REQUIRED ACTION:
Examine each line of the data. Copy the line if it includes the word "goal".
*** Opening DATA FOR PROCESSING ***
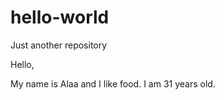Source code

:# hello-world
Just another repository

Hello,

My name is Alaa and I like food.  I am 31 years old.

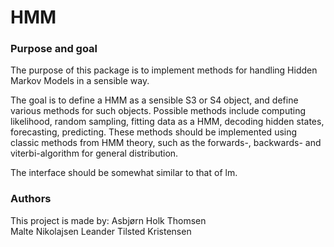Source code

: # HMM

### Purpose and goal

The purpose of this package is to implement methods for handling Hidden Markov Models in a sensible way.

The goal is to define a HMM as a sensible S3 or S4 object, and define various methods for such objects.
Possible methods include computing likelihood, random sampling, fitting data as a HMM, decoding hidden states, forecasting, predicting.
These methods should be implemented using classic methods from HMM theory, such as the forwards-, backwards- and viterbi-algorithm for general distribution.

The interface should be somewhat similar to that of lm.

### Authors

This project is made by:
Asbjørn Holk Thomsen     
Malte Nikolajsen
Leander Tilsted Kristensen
*** Closing DATA FOR PROCESSING ***
ANSWER SECTION:
### Purpose and goal
The goal is to define a HMM as a sensible S3 or S4 object, and define various methods for such objects.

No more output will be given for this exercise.